PRIME MINISTER PETER O'NEILL addressed the National Press Club in Canberra today and committed himself to establishing a permanent independent commission against corruption in Papua New Guinea.
Here at PNG Attitude - with the national media focussed firmly on domestic politics - we’re grateful to the ABC’s Liam Fox for posting some of the highlights of Mr O’Neill’s speech on Twitter.
Fox reported that the prime minister began his address by criticising Australian journalists for describing PNG as a failed state.
"This is just simply wrong," he said, describing the claims as "harmful" and "hurtful".
It is indeed a slur that is especially objectionable to Papua New Guineans since it combines a noxious blend of condescension, fiction and plain ignorance.
Addressing the issue of foreign aid, Mr O'Neill said PNG would like to see a greater alignment between AusAID support and his government's own development priorities.
He also said that he would like to see links between young Papua New Guineans and Australians strengthened as well as more emphasis being placed on the trade and economic relationship, particularly Australian investment in PNG construction and agriculture.
During his speech, Mr O'Neill also continued his campaign against BHP Billiton's continuing presence in board roles in the PNG Sustainable Development Program. "There is no reason they should be involved,” Liam Fox quoted him as saying.
AAP diplomatic correspondent Adam Gartrell has just reported that Peter O’Neill asked Australia to rethink its aid spending by putting greater emphasis on infrastructure like roads and ports.
PNG is in "dire need" of better economic infrastructure like roads, ports and airports, he said. "I know there will be some in the aid program who will be horrified by this suggestion.

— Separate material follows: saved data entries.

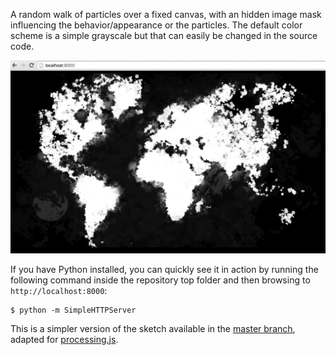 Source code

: A random walk of particles over a fixed canvas, with an hidden image mask influencing
the behavior/appearance or the particles. The default color scheme is a simple grayscale
but that can easily be changed in the source code.

![snapshot](https://raw.githubusercontent.com/carlosefr/BrownianMask/pjs_bw/painting-bw.png)

If you have Python installed, you can quickly see it in action by running the following
command inside the repository top folder and then browsing to `http://localhost:8000`:
```
$ python -m SimpleHTTPServer
```

This is a simpler version of the sketch available in the
[master branch](https://github.com/carlosefr/BrownianMask/tree/master),
adapted for [processing.js](http://processingjs.org).
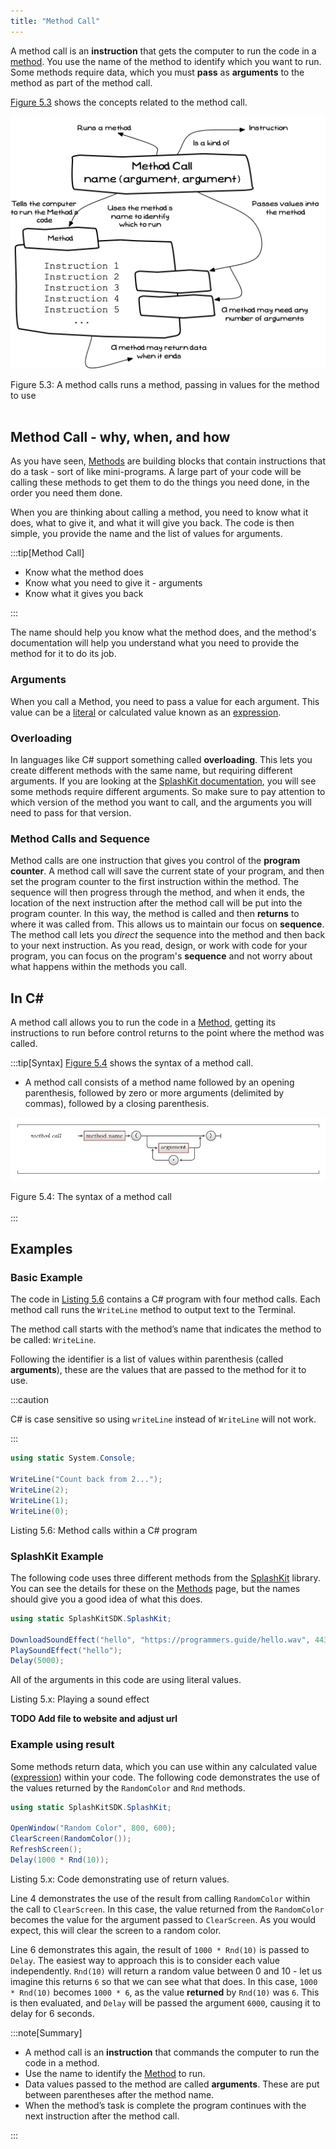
 ```yaml
---
title: "Method Call"
---
```


A method call is an **instruction** that gets the computer to run the code in a [method](../03-method). You use the name of the method to identify which you want to run. Some methods require data, which you must **pass** as **arguments** to the method as part of the method call.

[Figure 5.3](#FigureMethodCall) shows the concepts related to the method call.

<a id="FigureMethodCall"></a>

![Figure 5.3 A method calls runs a method, passing in values for the method to use](./images/method-call-concept.png "A method calls runs a method, passing in values for the method to use")
<div class="caption"><span class="caption-figure-nbr">Figure 5.3: </span>A method calls runs a method, passing in values for the method to use</div><br/>

## Method Call - why, when, and how

As you have seen, [Methods](../03-method) are building blocks that contain instructions that do a task - sort of like mini-programs. A large part of your code will be calling these methods to get them to do the things you need done, in the order you need them done.

When you are thinking about calling a method, you need to know what it does, what to give it, and what it will give you back. The code is then simple, you provide the name and the list of values for arguments.

:::tip[Method Call]

- Know what the method does
- Know what you need to give it - arguments
- Know what it gives you back

:::

The name should help you know what the method does, and the method's documentation will help you understand what you need to provide the method for it to do its job.

### Arguments

When you call a Method, you need to pass a value for each argument. This value can be a [literal](../06-literal) or calculated value known as an [expression](../07-expression).

### Overloading

In languages like C# support something called **overloading**. This lets you create different methods with the same name, but requiring different arguments. If you are looking at the [SplashKit documentation](https://splashkit.io), you will see some methods require different arguments. So make sure to pay attention to which version of the method you want to call, and the arguments you will need to pass for that version.

### Method Calls and Sequence

Method calls are one instruction that gives you control of the **program counter**. A method call will save the current state of your program, and then set the program counter to the first instruction within the method. The sequence will then progress through the method, and when it ends, the location of the next instruction after the method call will be put into the program counter. In this way, the method is called and then **returns** to where it was called from. This allows us to maintain our focus on **sequence**. The method call lets you *direct* the sequence into the method and then back to your next instruction. As you read, design, or work with code for your program, you can focus on the program's **sequence** and not worry about what happens within the methods you call.

## In C#

A method call allows you to run the code in a [Method](../03-method), getting its instructions to run before control returns to the point where the method was called.

:::tip[Syntax]
[Figure 5.4](#FigureMethodCallSyntax) shows the syntax of a method call.

- A method call consists of a method name followed by an opening parenthesis, followed by zero or more arguments (delimited by commas), followed by a closing parenthesis.

<a id="FigureMethodCallSyntax"></a>

![Figure 5.4 The syntax of a method call](./images/method-call.png "The syntax of a method call")
<div class="caption"><span class="caption-figure-nbr">Figure 5.4: </span>The syntax of a method call</div><br/>
:::

## Examples

### Basic Example

The code in [Listing 5.6](#ListingMethodCalls) contains a C# program with four method calls. Each method call runs the `WriteLine` method to output text to the Terminal.

The method call starts with the method’s name that indicates the method to be called: `WriteLine`.

Following the identifier is a list of values within parenthesis (called **arguments**), these are the values that are passed to the method for it to use.

:::caution

C# is case sensitive so using `writeLine` instead of `WriteLine` will not work.

:::

<a id="ListingMethodCalls"></a>

```csharp
using static System.Console;

WriteLine("Count back from 2...");
WriteLine(2);
WriteLine(1);
WriteLine(0);
```

<div class="caption"><span class="caption-figure-nbr">Listing 5.6: </span>Method calls within a C# program</div>

### SplashKit Example

The following code uses three different methods from the [SplashKit](https://splashkit.io) library. You can see the details for these on the [Methods](../02-method) page, but the names should give you a good idea of what this does.

<a id="ListingDrawShapes"></a>

```csharp
using static SplashKitSDK.SplashKit;

DownloadSoundEffect("hello", "https://programmers.guide/hello.wav", 443);
PlaySoundEffect("hello");
Delay(5000);
```

All of the arguments in this code are using literal values.

<div class="caption"><span class="caption-figure-nbr">Listing 5.x: </span>Playing a sound effect</div>

**TODO Add file to website and adjust url**

### Example using result

Some methods return data, which you can use within any calculated value ([expression](../07-expression)) within your code. The following code demonstrates the use of the values returned by the `RandomColor` and `Rnd` methods.

<a id="ListingReturn"></a>

```csharp
using static SplashKitSDK.SplashKit;

OpenWindow("Random Color", 800, 600);
ClearScreen(RandomColor());
RefreshScreen();
Delay(1000 * Rnd(10));
```

<div class="caption"><span class="caption-figure-nbr">Listing 5.x: </span>Code demonstrating use of return values.</div>

Line 4 demonstrates the use of the result from calling `RandomColor` within the call to `ClearScreen`. In this case, the value returned from the `RandomColor` becomes the value for the argument passed to `ClearScreen`. As you would expect, this will clear the screen to a random color.

Line 6 demonstrates this again, the result of `1000 * Rnd(10)` is passed to `Delay`. The easiest way to approach this is to consider each value independently. `Rnd(10)` will return a random value between 0 and 10 - let us imagine this returns `6` so that we can see what that does. In this case, `1000 * Rnd(10)` becomes `1000 * 6`, as the value **returned** by `Rnd(10)` was `6`. This is then evaluated, and `Delay` will be passed the argument `6000`, causing it to delay for 6 seconds.

:::note[Summary]

- A method call is an **instruction** that commands the computer to run the code in a method.
- Use the name to identify the [Method](../02-method) to run.
- Data values passed to the method are called **arguments**. These are put between parentheses after the method name.
- When the method’s task is complete the program continues with the next instruction after the method call.

:::
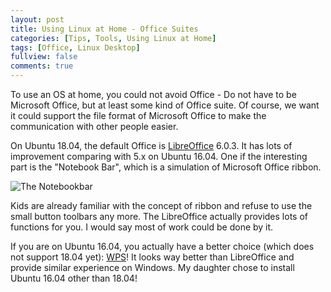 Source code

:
 ```yaml
---
layout: post
title: Using Linux at Home - Office Suites
categories: [Tips, Tools, Using Linux at Home]
tags: [Office, Linux Desktop]
fullview: false
comments: true
---
```


To use an OS at home, you could not avoid Office - Do not have to be Microsoft Office, but at least some kind of Office suite. Of course, we want it could support the file format of Microsoft Office to make the communication with other people easier.

On Ubuntu 18.04, the default Office is [LibreOffice](https://www.libreoffice.org/) 6.0.3. It has lots of improvement comparing with 5.x on Ubuntu 16.04. One if the interesting part is the "Notebook Bar", which is a simulation of Microsoft Office ribbon. 

![The Notebookbar](http://i.imgur.com/tMkDbUB.gif)

Kids are already familiar with the concept of ribbon and refuse to use the small button toolbars any more. The LibreOffice actually provides lots of functions for you. I would say most of work could be done by it.

If you are on Ubuntu 16.04, you actually have a better choice (which does not support 18.04 yet): [WPS](http://wps-community.org/)! It looks way better than LibreOffice and provide similar experience on Windows. My daughter chose to install Ubuntu 16.04 other than 18.04!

"But if we are going to make sure your aid genuinely supports our economic and social development and helps us guarantee our security and stability we simply must make sure it is more targeted to align with our priorities."
Australia's aid program in PNG currently focuses more on health, education and governance.
Mr O'Neill said the PNG-Australia relationship is in "good shape" but warned against complacency.
While saying that the Chinese aid footprint in PNG was very small, he would welcome more.
Late this afternoon, Mr O'Neill met with Australian prime minister Julia Gillard for discussions.